An overwhelming 11,556 votes were counted in open air outside the University Plaza neat the Arts Faculty at Delhi University (DU) which were collected in 26 ballot boxes. 10,519 students voted against the Four Year Programme, while 936 voters supported the programme, and 101 votes were declared invalid. Teachers including Naveen Gaur, Mukul Manglik, Arjuman Ara, Amitav Chakraborty and Rajeev Kumar, among others, remained as observers through the process of voting and counting.
“The results are overwhelming, despite the hurdles by the DU administration and police intimidation. It shows the strength, commitment and resilience of students, who came out to vote despite all odds,” said Sandeep Singh, president, AISA, and former president, JNU Students’ Union (JNUSU).
At a meeting with teachers, the DU VC declared that there could be “no further discussion on FYUP” and that “'the damage has been done, and nothing can be done about it now”
“We congratulate students for articulating their opinions. It is a historic moment for all of us,” said Prerna, a researcher at DU.
The voting started at around 9 am in majority of the DU affiliated colleges, and at 8:30 am in some colleges. The ballot boxes were installed outside college campuses. While the referendum was going well and peacefully with students voting before attending their classes, suddenly some muscle-flexing cops turned out to disrupt the voting process.
“The SHO of Maurice Nagar Police Station tried to snatch ballot boxes by force at several North Campus colleges where the FYUP referendum was underway. Students managed to safeguard ballot boxes and take them to safe locations under observation,” said Prerna. She said principals of some colleges also snatched ballot boxes, saying voting was not permissible. When asked if this referendum is really going to change the status quo, Prerna said it would make the authorities accountable. Other students said the referendum has exposed the arrogant and authoritarian tactics of the vice chancellor and his loyalists.

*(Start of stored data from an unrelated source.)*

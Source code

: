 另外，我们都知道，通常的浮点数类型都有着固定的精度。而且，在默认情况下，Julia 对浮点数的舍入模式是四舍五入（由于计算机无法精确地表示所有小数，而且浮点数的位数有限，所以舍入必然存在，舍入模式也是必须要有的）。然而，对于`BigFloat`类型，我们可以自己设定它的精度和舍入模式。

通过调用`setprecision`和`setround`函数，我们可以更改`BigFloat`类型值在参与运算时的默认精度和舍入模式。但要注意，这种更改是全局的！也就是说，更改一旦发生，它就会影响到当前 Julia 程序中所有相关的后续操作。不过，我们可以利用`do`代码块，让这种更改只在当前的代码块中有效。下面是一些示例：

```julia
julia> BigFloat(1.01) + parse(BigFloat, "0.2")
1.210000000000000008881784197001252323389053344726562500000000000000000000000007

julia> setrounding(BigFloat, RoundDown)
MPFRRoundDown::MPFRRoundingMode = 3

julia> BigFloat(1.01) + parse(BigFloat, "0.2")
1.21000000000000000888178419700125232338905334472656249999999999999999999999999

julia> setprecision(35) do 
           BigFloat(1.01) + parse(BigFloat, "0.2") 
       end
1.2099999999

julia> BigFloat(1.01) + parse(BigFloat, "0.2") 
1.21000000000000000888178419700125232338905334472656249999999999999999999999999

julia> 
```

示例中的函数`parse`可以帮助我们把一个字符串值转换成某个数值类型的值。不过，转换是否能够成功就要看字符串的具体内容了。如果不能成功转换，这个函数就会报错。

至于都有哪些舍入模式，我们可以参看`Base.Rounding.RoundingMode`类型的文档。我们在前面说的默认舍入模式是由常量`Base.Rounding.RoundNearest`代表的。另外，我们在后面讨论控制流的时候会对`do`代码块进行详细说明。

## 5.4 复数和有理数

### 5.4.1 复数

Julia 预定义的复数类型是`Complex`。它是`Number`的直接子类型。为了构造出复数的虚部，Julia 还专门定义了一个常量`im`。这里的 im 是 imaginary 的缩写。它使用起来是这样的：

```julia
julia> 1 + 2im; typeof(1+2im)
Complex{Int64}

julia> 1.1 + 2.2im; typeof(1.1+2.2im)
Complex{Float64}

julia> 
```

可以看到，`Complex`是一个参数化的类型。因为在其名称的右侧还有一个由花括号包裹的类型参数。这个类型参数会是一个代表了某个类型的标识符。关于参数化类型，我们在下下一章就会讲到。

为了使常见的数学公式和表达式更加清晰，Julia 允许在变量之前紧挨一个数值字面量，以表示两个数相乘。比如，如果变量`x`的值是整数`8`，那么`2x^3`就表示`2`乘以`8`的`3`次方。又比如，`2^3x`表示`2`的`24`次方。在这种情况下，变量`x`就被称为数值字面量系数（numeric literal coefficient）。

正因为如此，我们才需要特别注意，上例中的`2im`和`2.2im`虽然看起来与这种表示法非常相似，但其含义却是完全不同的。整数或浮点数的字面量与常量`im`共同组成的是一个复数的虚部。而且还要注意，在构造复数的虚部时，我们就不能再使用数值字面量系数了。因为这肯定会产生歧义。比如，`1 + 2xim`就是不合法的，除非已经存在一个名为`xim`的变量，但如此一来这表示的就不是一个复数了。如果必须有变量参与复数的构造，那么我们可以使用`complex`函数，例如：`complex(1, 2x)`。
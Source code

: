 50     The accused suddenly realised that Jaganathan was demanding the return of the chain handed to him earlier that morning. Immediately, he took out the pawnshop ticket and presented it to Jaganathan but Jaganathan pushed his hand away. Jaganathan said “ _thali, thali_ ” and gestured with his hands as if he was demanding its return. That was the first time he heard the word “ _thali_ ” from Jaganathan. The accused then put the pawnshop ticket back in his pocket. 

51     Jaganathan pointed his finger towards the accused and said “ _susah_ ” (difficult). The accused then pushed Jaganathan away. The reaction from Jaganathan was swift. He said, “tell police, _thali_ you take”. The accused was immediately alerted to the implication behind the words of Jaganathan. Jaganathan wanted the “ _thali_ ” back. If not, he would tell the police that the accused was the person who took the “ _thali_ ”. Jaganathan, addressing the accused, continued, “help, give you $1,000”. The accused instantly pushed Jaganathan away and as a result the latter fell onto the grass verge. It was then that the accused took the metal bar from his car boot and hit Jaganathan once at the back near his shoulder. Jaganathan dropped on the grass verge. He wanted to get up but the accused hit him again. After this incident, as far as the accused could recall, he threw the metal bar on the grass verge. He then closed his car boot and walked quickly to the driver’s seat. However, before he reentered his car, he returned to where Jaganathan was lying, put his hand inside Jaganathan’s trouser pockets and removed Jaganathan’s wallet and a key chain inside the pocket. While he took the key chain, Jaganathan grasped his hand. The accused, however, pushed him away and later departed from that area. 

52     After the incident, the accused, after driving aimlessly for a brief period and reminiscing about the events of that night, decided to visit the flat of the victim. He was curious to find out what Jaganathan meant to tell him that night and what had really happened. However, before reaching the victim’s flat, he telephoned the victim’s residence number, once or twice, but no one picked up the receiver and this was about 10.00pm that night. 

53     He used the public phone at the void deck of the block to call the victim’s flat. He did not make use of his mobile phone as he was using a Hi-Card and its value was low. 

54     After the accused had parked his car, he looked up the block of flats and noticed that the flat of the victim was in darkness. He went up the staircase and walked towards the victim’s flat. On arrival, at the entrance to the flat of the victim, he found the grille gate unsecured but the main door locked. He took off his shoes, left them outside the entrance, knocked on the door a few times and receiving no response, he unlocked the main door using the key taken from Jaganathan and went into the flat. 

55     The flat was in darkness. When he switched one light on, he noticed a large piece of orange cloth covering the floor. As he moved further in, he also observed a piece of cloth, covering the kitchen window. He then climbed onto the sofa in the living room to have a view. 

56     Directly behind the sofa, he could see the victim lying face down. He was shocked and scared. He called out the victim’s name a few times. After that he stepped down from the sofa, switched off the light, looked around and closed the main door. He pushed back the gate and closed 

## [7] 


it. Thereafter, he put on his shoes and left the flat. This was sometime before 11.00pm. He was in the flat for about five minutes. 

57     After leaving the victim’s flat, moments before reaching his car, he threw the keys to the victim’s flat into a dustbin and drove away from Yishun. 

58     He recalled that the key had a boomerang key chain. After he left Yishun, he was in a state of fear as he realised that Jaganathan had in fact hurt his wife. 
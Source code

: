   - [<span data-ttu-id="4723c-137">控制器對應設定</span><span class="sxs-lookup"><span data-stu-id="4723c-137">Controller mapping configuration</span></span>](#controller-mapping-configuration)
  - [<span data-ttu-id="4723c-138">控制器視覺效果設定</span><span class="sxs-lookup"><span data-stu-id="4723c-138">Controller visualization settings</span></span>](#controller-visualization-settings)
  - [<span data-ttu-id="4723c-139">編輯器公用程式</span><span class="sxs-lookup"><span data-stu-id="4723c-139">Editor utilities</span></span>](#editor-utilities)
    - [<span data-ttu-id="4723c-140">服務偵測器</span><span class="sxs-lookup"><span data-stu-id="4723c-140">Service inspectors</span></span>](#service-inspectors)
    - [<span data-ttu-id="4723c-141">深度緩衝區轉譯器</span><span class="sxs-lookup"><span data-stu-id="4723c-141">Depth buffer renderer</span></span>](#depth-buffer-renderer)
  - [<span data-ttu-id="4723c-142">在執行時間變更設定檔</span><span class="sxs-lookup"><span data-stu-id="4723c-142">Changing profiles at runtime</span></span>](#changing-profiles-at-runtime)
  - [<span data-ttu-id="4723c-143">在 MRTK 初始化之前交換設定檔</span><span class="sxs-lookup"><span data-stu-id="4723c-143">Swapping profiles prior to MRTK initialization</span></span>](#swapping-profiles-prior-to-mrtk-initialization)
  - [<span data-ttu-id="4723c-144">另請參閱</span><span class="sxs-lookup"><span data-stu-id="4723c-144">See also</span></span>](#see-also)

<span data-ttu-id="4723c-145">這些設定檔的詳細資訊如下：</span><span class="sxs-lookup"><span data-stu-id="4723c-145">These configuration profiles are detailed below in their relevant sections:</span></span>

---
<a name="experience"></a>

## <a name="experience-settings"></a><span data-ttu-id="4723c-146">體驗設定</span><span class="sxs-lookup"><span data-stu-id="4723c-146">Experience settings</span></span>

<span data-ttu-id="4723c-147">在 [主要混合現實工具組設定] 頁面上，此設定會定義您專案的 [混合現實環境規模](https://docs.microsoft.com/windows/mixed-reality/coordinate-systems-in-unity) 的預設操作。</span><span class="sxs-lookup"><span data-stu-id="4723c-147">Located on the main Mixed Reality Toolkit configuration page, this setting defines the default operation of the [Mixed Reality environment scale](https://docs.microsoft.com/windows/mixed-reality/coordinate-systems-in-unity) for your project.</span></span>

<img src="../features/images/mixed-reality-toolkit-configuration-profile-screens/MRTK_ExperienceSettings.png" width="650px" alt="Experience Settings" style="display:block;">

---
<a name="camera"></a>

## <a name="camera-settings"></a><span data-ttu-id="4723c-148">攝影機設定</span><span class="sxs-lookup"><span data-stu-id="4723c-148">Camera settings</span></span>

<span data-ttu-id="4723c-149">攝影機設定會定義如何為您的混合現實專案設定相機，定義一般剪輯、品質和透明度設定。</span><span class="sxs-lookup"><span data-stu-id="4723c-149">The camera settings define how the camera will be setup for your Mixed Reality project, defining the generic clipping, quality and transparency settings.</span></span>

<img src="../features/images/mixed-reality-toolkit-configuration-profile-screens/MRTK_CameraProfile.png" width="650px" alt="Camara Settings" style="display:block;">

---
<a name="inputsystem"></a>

Congratulating students for this “unique idea”, Dr Arjuman Ara of the Urdu Department, DU, said, “Students have managed to put across their opinion through an innovative and democratic process. Even if this referendum does not change the mindset of the authorities or policy makers, it surely has shown the strength of students in opinion making. They have realized that FYUP is a wastage of time which has deprived the poor strata of the society good and quality education.”